The Canonsburg parade committee decided to limit the number of participants this year in order to trim an event that has “gotten a little bloated” over the past two years, according to parade Co-Chairman Sean Terling.
Canonsburg Mayor David Rhome and Canonsburg council members were the only elected officials invited to walk or ride along the parade route this year. Other cuts included two car clubs and any fire department that is not in the immediate Canonsburg area.
Terling said the committee hopes the parade, which usually lasts over three hours, can be reduced to no more than two hours.
Although it “wasn’t an easy decision,” Terling said many residents have other holiday plans, and watching scores of cars and walkers can be more daunting than delightful.
“We looked at it and tried to evaluate it from an entertainment value and see where we could get the most bang for our buck,” he said.
Warco said he was disappointed in the decision and questioned whether cutting elected officials from the parade would actually save time.
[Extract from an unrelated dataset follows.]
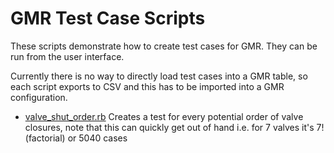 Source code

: # GMR Test Case Scripts

These scripts demonstrate how to create test cases for GMR. They can be run from the user interface.

Currently there is no way to directly load test cases into a GMR table, so each script exports to CSV and this has to be imported into a GMR configuration.

- [valve_shut_order.rb](./valve_shut_order.rb) Creates a test for every potential order of valve closures, note that this can quickly get out of hand i.e. for 7 valves it's 7! (factorial) or 5040 cases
He enjoyed taking his nephew on a fire truck that chugged along the parade route, and he hoped to continue that tradition with his grandson once he was old enough.
“I’m like a big kid. I enjoyed that parade, and I looked forward to it,” he said. “I hope they achieve their motivation by downsizing, and if they continue to downsize, maybe no one will come.”
State Rep. Brandon Neuman, D-North Strabane, said he had not heard about the parade cuts, but he still plans on attending even if he cannot participate.
“It’s great for the town, and it’s great for Canonsburg,” he said. “It draws a lot of good attention to a small town. If I’m not going to be in the parade, I guess they’ll tell me soon.”
Washington County Commissioner Diana Irey Vaughan has participated in the Canonsburg parade for about 18 years, but she did not object to the plan to downsize.
“The parade has gotten longer over the years, and it’s certainly understandable, them having to downsize,” she said, adding that she will be happy to watch the parade from the crowd. “They do a terrific job with the parade.”
Terling said the committee has received some backlash for the decision, but he urges elected officials to join larger clubs or organizations to participate in the parade, which would be more time effective than each individual having his or her own car. State Sen. Tim Solobay, D-Canonsburg, is also the first assistant chief of Canonsburg’s Volunteer Fire Department, so he will be riding a fire truck in the parade. Terling said that ultimately, the decision to downsize was nothing personal, and “if there are people that are turned away, hopefully they understand.”